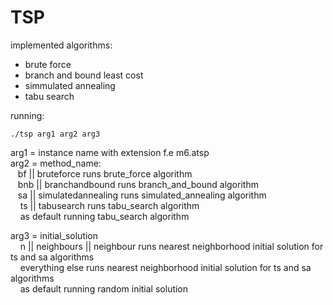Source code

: # TSP

implemented algorithms:
- brute force <br>
- branch and bound least cost <br>
- simmulated annealing <br>
- tabu search<br>

running: 
```console
./tsp arg1 arg2 arg3
```

arg1 = instance name with extension f.e m6.atsp <br>
arg2 = method_name: <br>
&nbsp;&nbsp;&nbsp;bf || bruteforce  runs brute_force algorithm <br>
&nbsp;&nbsp;&nbsp;bnb || branchandbound  runs branch_and_bound algorithm <br>
&nbsp;&nbsp;&nbsp;sa || simulatedannealing  runs simulated_annealing algorithm <br>
&nbsp;&nbsp;&nbsp; ts || tabusearch  runs tabu_search algorithm <br>
&nbsp;&nbsp;&nbsp; as default running tabu_search algorithm

arg3 = initial_solution <br>
&nbsp;&nbsp;&nbsp;  n || neighbours || neighbour runs nearest neighborhood initial solution for ts and sa algorithms <br>
&nbsp;&nbsp;&nbsp;  everything else runs nearest neighborhood initial solution for ts and sa algorithms <br>
&nbsp;&nbsp;&nbsp; as default running random initial solution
========
Your assignment:
Write out again exactly the lines from the start of the data above through the line containing "branch_and_bound algorithm <br>", inclusive, excluding any pictures.

Result below:
Source code

: # TSP

implemented algorithms:
- brute force <br>
- branch and bound least cost <br>
- simmulated annealing <br>
- tabu search<br>

running: 
```console
./tsp arg1 arg2 arg3
```

arg1 = instance name with extension f.e m6.atsp <br>
arg2 = method_name: <br>
&nbsp;&nbsp;&nbsp;bf || bruteforce  runs brute_force algorithm <br>
&nbsp;&nbsp;&nbsp;bnb || branchandbound  runs branch_and_bound algorithm <br>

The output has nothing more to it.